Da sempre ogni questione legata al mangiare è anche una questione politica. Pensate alla differenza di dieta (la varietà, ma anche la quantità di proteine e vitamine) tra i ricchi e i poveri nel corso della storia. Solo dagli anni ’50 si è raggiunta una certa parità. Ma naturalmente ci sono ancora immense differenze tra chi può scegliere e chi no. Ecco come mai colpisce la scelta di Donald Trump di mangiare cibo da Fast food: potrebbe permettersi un pollo fritto fatto alla perfezione e invece ordina, e mangia con gusto, un bel secchio di quello dozzinale. O alla Cucina Italiana, che naturalmente è un’invenzione geopolitica – di Pellegrino Artusi, nell’immortale La scienza in cucina e l’arte di mangiar bene: “Il libro, scritto due decenni dopo l’unificazione dell’Italia, fu il primo ad includere in un unico volume ricette culinarie di tutte le regioni italiane. Per questo gli viene attribuito il merito di aver posto le basi per la formazione della cucina nazionale italiana”. O la curiosa geo-economia del cibo: fino a qualche anno fa, nelle occasioni speciali, i borghesi (e i ricconi, si diceva, tutti i giorni) preferivano cibi esotici: aragosta, caviale, frutta tropicale. Oggi, per chi può, è più cool preferire alimenti a km zero, verdura dell’orto, olio bio, insomma quello che si definisce, con una definizione molto politica, Cibo Mediterraneo. Che per nostra fortuna è diventato un business.

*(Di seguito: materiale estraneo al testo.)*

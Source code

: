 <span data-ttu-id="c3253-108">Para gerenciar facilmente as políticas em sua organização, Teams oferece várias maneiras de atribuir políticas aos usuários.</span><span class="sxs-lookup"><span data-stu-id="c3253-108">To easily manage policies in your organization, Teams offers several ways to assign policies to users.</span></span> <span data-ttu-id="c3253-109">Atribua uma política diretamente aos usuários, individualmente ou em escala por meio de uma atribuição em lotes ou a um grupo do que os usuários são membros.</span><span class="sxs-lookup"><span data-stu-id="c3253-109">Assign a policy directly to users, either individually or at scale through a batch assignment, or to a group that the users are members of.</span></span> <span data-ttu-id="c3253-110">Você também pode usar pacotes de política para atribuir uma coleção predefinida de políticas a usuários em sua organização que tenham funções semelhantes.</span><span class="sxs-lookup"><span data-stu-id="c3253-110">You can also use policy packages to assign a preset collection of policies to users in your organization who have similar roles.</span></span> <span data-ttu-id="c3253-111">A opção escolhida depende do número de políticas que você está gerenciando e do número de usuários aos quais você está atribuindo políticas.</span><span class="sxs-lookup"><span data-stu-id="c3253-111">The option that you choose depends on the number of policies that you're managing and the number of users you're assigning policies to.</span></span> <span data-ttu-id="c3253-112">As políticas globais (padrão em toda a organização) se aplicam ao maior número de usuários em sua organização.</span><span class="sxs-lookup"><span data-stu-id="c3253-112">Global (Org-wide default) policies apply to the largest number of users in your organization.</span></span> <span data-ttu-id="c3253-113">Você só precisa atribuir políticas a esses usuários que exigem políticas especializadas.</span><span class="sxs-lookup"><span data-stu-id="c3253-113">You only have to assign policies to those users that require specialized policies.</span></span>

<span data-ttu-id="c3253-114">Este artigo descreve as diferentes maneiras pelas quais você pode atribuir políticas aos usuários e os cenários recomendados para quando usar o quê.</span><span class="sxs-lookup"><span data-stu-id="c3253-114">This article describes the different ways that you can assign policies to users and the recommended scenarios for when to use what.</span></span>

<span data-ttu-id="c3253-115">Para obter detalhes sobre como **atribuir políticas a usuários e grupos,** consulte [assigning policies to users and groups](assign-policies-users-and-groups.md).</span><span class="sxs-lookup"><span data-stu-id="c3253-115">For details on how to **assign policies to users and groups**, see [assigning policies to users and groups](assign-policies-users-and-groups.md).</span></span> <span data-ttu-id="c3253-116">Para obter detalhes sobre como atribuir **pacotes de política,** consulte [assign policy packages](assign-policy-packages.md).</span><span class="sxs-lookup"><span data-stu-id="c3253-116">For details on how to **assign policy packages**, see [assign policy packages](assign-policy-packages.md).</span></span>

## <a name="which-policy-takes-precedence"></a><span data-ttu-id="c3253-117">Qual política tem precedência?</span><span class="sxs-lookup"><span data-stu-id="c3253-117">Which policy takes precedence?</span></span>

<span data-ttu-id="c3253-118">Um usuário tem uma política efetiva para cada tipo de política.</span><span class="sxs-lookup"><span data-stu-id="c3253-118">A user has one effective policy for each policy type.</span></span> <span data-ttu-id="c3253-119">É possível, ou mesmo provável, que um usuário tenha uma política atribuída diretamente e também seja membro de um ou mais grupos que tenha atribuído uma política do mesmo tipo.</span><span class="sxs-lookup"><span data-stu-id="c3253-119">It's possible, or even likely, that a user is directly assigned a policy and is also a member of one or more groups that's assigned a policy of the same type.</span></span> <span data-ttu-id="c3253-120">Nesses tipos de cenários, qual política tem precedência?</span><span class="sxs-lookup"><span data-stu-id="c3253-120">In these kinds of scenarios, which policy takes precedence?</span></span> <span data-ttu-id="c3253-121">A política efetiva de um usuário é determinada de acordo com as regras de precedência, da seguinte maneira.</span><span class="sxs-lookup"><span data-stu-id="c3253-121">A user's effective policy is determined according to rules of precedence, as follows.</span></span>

Poi abbiamo il meraviglioso mondo dei Cooking Show, gli Chef stellati, l’impiattamento (una parola sciagurata e impronunciabile). Governato da un’idea recente, e strepitosamente politica: il cibo non serve a sfamarsi. E’ un’esperienza sensoriale, una successione di sensazioni, profumi e sapori che inebria lo spirito. Mi pare assolutamente lecito. Forse un filo perverso in alcuni suoi aspetti, ma chi sono io per giudicare? Però non posso non accorgermi che questa enorme attenzione per il cibo, gli accostamenti, le diverse consistenze, è distante milioni di anni luce dall’idea base di nutrirsi. Che ancora oggi è un problema per una vastissima parte della popolazione mondiale, alla quale spero nessuno racconti che noi quassù usciamo pazzi per lo Spumone di Branzino del Baltico alla Quinoa, con Pepe del Madagascar e Cipolline di Provenza. Ma non un bel piatto: due bocconcini, per fare un’esperienza sensoriale. Il punto non è mandare lo Spumone ai bambini affamati. Il punto è avere ben chiaro cosa si sta facendo, dove si sta andando, e cosa si sta dicendo di se; giusto per capire dove ci si trova nel panorama del mondo (e magari smettere di lamentarsi). Perché nel 2018 ogni scelta alimentare è implicitamente anche un gesto sociale.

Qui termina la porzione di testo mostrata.